13 December 2024
The Pillar Two rules are live, European Union (EU) public Country-by-Country Reporting (CbCR) is fast approaching, and other changes, including reforms to the transfer pricing of distribution activities under the Pillar One ‘Amount B’ rules, are on the horizon. Businesses with international operations should ensure they are prepared for the new global tax landscape.
Pillar Two rules
The Pillar Two rules, developed by the OECD Inclusive Framework (IF) and already implemented into UK law, broadly require groups with consolidated annual revenue of more than €750m to pay a minimum 15% effective rate of tax on their profits in each jurisdiction they operate in for accounting periods beginning on or after 31 December 2023.
For businesses caught by Pillar Two, work should be well underway to:
- Determine whether transitional safe harbour rules will apply.
- Develop a clear approach for collating the necessary data points.
- Implement robust governance processes.
- Assess potential top-up tax risks and ensure appropriate disclosures are made in statutory accounts.
- Plan for the first year of tax provisioning work for which Pillar Two must be considered.
- Ensure adequate evidence is provided to auditors of the tax provisioning process.
- Make sure registration and filing obligations are met.

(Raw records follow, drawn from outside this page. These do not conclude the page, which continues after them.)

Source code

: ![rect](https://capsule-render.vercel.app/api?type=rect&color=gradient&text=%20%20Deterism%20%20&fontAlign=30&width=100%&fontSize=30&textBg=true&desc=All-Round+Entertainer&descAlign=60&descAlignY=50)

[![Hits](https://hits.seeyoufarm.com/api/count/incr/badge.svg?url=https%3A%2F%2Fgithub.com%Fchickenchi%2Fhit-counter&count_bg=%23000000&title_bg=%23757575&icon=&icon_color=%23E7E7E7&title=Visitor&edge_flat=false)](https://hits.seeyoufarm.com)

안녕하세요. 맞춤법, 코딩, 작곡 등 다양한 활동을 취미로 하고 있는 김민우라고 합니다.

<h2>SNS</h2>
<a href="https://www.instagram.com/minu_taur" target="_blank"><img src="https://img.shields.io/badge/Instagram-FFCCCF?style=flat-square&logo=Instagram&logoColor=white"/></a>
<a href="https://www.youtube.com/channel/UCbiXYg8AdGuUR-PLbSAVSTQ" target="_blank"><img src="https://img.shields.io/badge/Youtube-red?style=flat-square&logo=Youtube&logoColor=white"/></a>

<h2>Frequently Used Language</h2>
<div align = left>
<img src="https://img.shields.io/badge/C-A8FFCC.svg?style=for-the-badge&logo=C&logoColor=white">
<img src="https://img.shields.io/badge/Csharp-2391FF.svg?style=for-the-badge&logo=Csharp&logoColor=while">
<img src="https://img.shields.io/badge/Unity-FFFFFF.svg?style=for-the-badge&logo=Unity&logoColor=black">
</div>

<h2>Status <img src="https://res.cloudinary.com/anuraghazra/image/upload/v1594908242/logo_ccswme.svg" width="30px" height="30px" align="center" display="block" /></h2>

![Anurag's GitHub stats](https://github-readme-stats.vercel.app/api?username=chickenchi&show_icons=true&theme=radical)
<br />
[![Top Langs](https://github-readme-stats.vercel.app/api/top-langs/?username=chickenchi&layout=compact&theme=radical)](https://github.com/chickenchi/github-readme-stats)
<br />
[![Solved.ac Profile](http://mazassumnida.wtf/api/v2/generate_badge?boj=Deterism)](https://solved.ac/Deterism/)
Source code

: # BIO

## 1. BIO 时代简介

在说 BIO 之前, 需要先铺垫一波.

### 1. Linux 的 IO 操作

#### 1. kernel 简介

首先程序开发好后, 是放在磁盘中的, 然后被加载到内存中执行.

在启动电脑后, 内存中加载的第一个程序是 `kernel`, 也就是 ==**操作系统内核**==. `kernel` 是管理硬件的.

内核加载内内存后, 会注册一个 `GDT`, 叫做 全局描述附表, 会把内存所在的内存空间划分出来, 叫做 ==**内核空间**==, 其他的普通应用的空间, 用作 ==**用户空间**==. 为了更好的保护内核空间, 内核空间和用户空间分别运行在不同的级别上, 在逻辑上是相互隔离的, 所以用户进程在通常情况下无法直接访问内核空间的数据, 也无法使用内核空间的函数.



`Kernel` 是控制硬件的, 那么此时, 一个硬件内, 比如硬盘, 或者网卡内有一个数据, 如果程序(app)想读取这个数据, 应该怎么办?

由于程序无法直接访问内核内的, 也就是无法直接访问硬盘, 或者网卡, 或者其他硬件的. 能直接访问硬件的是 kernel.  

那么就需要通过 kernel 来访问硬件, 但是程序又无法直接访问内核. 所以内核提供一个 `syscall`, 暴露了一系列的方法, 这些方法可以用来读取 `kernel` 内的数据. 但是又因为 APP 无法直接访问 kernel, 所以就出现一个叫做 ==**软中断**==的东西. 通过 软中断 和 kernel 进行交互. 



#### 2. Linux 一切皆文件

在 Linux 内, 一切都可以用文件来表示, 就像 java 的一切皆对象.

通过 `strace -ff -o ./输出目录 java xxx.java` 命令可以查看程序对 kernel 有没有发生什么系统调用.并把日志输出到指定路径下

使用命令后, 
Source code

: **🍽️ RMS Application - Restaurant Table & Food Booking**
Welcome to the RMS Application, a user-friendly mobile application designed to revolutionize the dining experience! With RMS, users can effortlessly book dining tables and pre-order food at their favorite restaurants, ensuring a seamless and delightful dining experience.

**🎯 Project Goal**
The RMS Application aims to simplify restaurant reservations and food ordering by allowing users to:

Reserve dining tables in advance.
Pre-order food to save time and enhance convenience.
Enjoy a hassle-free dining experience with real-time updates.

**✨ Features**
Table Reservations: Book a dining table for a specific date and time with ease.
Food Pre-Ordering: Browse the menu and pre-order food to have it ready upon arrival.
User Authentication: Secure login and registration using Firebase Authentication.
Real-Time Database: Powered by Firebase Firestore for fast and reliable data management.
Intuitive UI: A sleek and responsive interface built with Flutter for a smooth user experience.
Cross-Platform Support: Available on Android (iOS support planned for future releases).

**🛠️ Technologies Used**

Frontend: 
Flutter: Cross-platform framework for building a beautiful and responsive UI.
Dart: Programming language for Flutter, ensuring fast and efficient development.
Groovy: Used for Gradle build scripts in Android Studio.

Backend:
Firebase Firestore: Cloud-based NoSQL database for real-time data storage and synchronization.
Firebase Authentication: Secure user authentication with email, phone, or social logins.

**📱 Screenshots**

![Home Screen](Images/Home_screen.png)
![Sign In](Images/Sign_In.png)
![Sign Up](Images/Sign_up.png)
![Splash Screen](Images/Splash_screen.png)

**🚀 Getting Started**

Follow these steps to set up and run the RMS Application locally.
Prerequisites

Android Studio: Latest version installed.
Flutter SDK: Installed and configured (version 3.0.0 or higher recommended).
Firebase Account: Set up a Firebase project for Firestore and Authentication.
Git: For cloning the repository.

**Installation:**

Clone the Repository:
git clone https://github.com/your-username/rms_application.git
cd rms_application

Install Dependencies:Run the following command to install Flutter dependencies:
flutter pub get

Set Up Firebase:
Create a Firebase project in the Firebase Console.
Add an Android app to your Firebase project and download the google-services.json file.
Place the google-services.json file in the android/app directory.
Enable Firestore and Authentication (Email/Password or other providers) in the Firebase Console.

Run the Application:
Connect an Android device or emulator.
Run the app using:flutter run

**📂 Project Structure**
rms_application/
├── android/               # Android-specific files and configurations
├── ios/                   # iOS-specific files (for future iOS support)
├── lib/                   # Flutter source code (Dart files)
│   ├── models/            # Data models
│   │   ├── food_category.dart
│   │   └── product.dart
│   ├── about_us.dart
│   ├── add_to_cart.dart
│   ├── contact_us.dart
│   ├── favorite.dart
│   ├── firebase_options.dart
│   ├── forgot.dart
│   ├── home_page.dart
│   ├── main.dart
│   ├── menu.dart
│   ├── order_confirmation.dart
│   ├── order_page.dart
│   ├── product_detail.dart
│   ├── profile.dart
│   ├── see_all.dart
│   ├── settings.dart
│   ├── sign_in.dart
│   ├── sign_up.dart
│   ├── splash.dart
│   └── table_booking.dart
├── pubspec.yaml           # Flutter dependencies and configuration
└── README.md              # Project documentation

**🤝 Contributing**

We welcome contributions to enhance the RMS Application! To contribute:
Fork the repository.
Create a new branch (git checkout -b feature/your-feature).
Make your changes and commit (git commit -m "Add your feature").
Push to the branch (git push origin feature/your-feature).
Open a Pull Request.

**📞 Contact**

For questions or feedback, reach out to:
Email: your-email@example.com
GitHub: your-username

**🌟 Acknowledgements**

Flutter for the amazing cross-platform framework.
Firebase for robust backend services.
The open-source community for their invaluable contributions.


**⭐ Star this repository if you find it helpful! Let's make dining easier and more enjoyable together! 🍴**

The UK Pillar Two rules require in-scope groups to register with HMRC within six months of the end date of the first accounting period to which the rules apply. For a 31 December 2024 year end, the registration will be due by 30 June 2025. The registration must be completed by the ‘filing member’ of the group, which will generally, by default, be the ultimate parent entity (UPE). A UPE can, however, nominate another group entity to be the filing member, which could be beneficial, in particular, if a group’s UPE is based in a territory that has not adopted the Pillar Two rules (eg the United States).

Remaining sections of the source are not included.